Tyle z mojej strony. 20 postów to ładna liczba, więc wystarczy [idzie się zastosować do skądinąd dobrej rady Tenchiego].
« Ostatnia zmiana: Listopad 25, 2010, 09:19:14 am wysłana przez Ysengrinn »

Offline Shirosama

Odp: Trudna sztuka recenzowania i oceniania
« Odpowiedź #837 dnia: Kwiecień 11, 2011, 10:48:44 am »
A ta recenzja mnie zaskoczyła. Jestem jedną z tych osób, którym spodobał się II sezon choć zarazem łatwo można zauważyć znaczny spadek poziomu w porównaniu z I sezonem.

http://anime.tanuki.pl/strony/anime/2087-suzumiya-haruhi-no-yuuutsu-2009/rec/1897

PS:

Zastanawia mnie po co powstają takie bełkotliwe recenzje jak ta.

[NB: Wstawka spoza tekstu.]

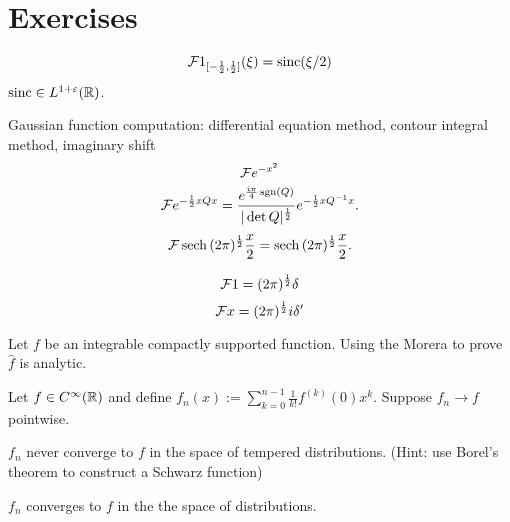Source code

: \documentclass{../../large}
\begin{document}
\section*{Exercises}


\begin{prb}
\end{prb}
\begin{prb}
\end{prb}


\begin{prb}
\[\mathcal{F}1_{[-\frac12,\frac12]}(\xi)=\operatorname{sinc}(\xi/2)\]
$\operatorname{sinc}\in L^{1+\varepsilon}(\mathbb{R})$.
\end{prb}
\begin{prb}
Gaussian function computation:
differential equation method, contour integral method, imaginary shift
\[\mathcal{F} e^{-x^2}\]
\[\mathcal{F} e^{-\frac12xQx}=\frac{e^{\frac{i\pi}4\operatorname{sgn}(Q)}}{|\det Q|^{\frac12}}e^{-\frac12xQ^{-1}x}.\]
\[\mathcal{F}\operatorname{sech}{(2\pi)^{\frac12}\frac x2}=\operatorname{sech}{(2\pi)^{\frac12}\frac x2}.\]
\end{prb}
\begin{prb}
\[\mathcal{F}1=(2\pi)^{\frac12}\delta\]
\[\mathcal{F} x=(2\pi)^{\frac12}i\delta'\]
\end{prb}
\begin{prb}
\end{prb}
\begin{prb}
\end{prb}



\begin{prb}
Let $f$ be an integrable compactly supported function.
Using the Morera to prove $\hat f$ is analytic.

\end{prb}

\begin{prb}
Let $f\in C^\infty(\mathbb{R})$ and define $f_n(x):=\sum_{k=0}^{n-1}\frac1{k!}f^{(k)}(0)x^k$.
Suppose $f_n\to f$ pointwise.
\begin{parts}
\item $f_n$ never converge to $f$ in the space of tempered distributions. (Hint: use Borel's theorem to construct a Schwarz function)
\item $f_n$ converges to $f$ in the the space of distributions.
\end{parts}
\end{prb}
\end{document}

http://anime.tanuki.pl/strony/anime/895-death-note/rec/1908
« Ostatnia zmiana: Kwiecień 22, 2011, 03:59:10 pm wysłana przez anfan »

Offline Ganossa

Odp: Trudna sztuka recenzowania i oceniania
« Odpowiedź #838 dnia: Kwiecień 22, 2011, 07:02:12 pm »
Wstęp rozśmieszył mnie swoją ignorancją. Reszty nie chciało mi się czytać.
Just because I don't care
doesn`t mean I don't understand.

Offline cpt. Misumaru Tenchi

  • Radca bracki
  • ******
  • Wiadomości: 4 041
  • Total likes: 0
  • Płeć: Mężczyzna
  • Feel the wrath of Shul Shagana!
Odp: Trudna sztuka recenzowania i oceniania
« Odpowiedź #839 dnia: Kwiecień 22, 2011, 10:10:53 pm »
Ignorancja to mocna strona niektórych z ichnich redaktorów.
Loli time is anytime and anytime is loli time.